Grand Union is Greek shipowning venture launched by Newfront Shipping boss Nick Fistes and Stamford Navigation’s Michael Zolotas. It also by coincidence the name of a well-known US supermarket chain. This is a privately owned, family-controlled shipping company with a fleet of 46 bulkers, tankers and newbuildings. The companies have been around for a number of years, but this is a fairly new venture that has had a very aggressive expansion plan. As a private firm, it difficult to assess its financial condition and how it has been impacted by the financial crisis and bear shipping market environment. Aries (RAMS) is a penny stock and it has had a balance sheet qualification about its future as a going concern.

The vessels that Aries is acquiring are the 135,364-dwt Yiosonas (built 1992), the 151,738-dwt Grand Nike (built 1995) and the 172,972-dwt Grand Mirsinidi (built 1993) in return for transfer a complicated share exchange and debt restructuring. 2,67 million Aries shares are being transferred to Rocket Marine (controlled by Mons Bolin and Gabriel Petrides), giving Rocket 36.8% of the total shares and Grand Union (controlled by Michael Zolotas and Nick Fistes) control of 34.2%. But the voting agreement gives Grand Union control of 71% of Aries. As part of the overall transaction, Investment Bank of Greece is buying $145m in 7% senior unsecured convertible notes, due in 2014, which Aries plans to use for vessel acquisitions and paying down debt, among other potential uses.

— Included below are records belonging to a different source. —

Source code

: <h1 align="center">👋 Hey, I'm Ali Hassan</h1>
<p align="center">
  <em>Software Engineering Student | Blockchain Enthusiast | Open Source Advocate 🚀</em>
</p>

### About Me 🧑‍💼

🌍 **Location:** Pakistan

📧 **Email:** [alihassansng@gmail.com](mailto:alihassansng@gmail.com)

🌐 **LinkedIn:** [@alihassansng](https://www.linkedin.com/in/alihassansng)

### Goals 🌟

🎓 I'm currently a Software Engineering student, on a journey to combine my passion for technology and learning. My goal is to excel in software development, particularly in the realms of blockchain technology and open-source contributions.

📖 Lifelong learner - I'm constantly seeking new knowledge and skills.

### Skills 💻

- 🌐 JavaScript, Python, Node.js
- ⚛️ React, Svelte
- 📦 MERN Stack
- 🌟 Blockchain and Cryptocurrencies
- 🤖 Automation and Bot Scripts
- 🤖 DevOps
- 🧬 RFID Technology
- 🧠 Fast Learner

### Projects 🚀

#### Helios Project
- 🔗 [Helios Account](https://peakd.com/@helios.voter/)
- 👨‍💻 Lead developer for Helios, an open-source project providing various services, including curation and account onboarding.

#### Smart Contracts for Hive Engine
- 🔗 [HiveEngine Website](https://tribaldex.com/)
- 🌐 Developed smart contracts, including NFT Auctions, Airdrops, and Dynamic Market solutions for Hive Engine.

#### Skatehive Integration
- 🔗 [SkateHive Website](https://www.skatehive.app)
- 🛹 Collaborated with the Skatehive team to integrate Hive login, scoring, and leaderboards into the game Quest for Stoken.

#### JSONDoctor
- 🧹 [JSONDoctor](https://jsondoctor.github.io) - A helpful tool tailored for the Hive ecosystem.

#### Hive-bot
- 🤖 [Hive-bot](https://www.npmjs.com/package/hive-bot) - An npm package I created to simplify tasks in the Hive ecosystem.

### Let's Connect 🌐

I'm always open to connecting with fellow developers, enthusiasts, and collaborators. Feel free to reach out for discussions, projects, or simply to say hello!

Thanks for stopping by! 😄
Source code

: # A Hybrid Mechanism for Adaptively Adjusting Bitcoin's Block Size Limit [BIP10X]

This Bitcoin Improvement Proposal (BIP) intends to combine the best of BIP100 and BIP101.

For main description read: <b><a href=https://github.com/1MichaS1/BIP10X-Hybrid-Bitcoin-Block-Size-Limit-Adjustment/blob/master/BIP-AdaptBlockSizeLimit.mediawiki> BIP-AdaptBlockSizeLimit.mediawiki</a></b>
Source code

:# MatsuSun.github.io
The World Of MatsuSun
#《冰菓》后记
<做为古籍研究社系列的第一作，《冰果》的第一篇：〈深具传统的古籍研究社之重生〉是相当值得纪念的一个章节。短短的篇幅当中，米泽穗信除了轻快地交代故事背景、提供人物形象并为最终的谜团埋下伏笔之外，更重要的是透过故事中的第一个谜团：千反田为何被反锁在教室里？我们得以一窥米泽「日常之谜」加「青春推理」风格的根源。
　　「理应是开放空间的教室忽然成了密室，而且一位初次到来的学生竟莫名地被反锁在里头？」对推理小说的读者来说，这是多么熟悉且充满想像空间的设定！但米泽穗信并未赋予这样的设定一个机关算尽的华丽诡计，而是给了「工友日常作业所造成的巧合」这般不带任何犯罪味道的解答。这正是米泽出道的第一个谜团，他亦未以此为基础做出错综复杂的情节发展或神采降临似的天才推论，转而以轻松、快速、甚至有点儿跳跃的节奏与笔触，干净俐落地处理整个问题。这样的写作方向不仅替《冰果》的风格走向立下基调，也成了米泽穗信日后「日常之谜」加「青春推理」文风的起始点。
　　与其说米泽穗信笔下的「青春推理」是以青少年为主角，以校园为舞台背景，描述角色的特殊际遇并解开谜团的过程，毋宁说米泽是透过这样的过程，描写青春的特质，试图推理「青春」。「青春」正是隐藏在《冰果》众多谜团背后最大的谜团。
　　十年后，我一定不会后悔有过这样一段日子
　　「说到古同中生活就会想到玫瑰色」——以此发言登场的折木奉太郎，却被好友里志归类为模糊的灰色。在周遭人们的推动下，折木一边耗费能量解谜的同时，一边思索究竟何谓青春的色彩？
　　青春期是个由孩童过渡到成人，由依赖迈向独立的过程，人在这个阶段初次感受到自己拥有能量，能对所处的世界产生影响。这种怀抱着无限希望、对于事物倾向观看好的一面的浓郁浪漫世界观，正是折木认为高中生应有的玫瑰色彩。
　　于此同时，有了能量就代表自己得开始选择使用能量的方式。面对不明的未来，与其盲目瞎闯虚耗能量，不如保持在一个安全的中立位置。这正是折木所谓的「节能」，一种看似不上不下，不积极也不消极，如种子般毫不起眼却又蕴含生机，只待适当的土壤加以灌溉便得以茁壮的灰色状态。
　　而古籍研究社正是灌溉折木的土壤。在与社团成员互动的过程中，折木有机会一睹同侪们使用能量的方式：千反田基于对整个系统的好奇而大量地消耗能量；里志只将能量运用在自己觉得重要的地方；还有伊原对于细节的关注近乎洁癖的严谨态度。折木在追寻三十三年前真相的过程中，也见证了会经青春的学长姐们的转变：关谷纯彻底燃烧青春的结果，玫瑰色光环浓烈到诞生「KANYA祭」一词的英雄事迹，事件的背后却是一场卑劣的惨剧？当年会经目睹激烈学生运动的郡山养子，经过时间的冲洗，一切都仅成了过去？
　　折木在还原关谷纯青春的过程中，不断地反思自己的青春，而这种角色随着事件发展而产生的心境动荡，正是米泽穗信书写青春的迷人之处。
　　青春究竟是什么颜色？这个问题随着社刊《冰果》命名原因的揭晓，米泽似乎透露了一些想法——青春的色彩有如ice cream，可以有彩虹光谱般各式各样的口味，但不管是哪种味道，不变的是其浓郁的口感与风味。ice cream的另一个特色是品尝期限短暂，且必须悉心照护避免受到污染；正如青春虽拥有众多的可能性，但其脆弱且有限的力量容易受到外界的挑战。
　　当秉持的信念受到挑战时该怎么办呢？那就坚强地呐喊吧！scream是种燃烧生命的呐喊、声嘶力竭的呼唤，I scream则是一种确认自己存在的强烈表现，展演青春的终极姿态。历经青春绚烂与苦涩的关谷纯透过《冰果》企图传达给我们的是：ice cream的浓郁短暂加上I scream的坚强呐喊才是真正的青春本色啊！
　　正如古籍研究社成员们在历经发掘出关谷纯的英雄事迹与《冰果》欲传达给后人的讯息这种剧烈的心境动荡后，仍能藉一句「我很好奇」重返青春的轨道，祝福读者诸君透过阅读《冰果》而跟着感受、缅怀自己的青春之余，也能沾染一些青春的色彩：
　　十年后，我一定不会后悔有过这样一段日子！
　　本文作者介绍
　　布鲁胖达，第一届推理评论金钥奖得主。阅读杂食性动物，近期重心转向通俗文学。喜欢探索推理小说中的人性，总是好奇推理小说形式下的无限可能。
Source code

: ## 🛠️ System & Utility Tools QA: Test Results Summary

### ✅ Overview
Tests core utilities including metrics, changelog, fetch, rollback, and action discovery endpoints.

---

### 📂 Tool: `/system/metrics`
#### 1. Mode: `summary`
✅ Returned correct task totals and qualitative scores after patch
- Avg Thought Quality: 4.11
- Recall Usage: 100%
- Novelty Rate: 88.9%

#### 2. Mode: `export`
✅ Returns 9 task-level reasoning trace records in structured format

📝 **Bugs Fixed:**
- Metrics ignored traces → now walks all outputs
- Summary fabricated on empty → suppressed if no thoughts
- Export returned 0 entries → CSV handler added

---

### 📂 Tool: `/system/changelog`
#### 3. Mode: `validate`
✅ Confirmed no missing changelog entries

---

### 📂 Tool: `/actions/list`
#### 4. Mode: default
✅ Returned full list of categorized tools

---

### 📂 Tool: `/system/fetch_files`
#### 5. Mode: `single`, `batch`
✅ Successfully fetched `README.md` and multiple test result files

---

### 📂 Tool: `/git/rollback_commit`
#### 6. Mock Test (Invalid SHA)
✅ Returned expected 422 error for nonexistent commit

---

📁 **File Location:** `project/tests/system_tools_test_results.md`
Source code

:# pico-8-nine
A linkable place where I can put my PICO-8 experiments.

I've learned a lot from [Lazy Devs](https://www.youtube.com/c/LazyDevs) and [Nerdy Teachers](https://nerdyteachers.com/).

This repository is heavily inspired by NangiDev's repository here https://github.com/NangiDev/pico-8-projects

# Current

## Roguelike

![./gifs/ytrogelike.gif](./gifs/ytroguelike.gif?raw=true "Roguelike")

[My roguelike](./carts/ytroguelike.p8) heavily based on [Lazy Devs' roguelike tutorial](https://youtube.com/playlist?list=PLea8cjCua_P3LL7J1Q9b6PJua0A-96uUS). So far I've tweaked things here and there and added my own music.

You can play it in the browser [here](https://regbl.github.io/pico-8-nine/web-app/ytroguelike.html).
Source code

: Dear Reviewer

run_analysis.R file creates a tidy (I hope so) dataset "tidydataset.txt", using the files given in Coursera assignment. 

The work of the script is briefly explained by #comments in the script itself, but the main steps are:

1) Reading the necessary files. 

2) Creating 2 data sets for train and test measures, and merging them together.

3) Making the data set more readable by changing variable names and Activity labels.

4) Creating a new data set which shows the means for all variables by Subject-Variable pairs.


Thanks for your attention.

The Securities Purchase Agreement is subject to a number of conditions, including but not limited to (1) the entry into definitive agreements for the issuance of the Convertible Notes and the closing of that transaction; (2) the entry into definitive agreements with the Company's existing syndicate of lenders for the refinancing of the Company's existing credit facility; and (3) the absence of any event reasonably likely to have a material adverse effect on the Company or the three Capesize drybulk carriers.

The deal will see Fistes become chairman of Aries, while Zolotas will become executive director and president, as the board swells to seven members. It is difficult to evaluate the financial impact of this complex transaction on Aries. The management and BoD changes are significant.

Financially no party appears to be putting cash in the deal. The 'equity' appears to be in the vessel transfer. Further there appears to be some additional debt and refinancing from a bond issue with the Investment Bank of Greece, not a run of the mill shipping finance entity. It is not clear whether this increases Aries leverage. Some cash in the deal would have provided more transparency and plain vanilla comfort for investors.

The weakest point is the lack of commercial synergy. The biggest value in Aries is its nine product carriers (their container business is a dead letter, but the product sector is also in deep recession), but Grand Union brings no expertise or contract base to service these units. A merger with a group like Scorpio (of Monte Carlo) would have offered a better synergy, adding more value here. Aries (RAMS) is clearly betting all their strained resources on the Capesize unit additions in the dry bulk sector. This follows the Top Ships example of opportunistic fleet diversification to get out of their hole at the time, but at much lower asset price entry levels and ready financial structuring that purports to improve the balance sheet.

It would be helpful if Aries (RAMS) prepared an investor presentation to make sense of this complicated transaction. Perhaps something will be soon available so we can make further comments.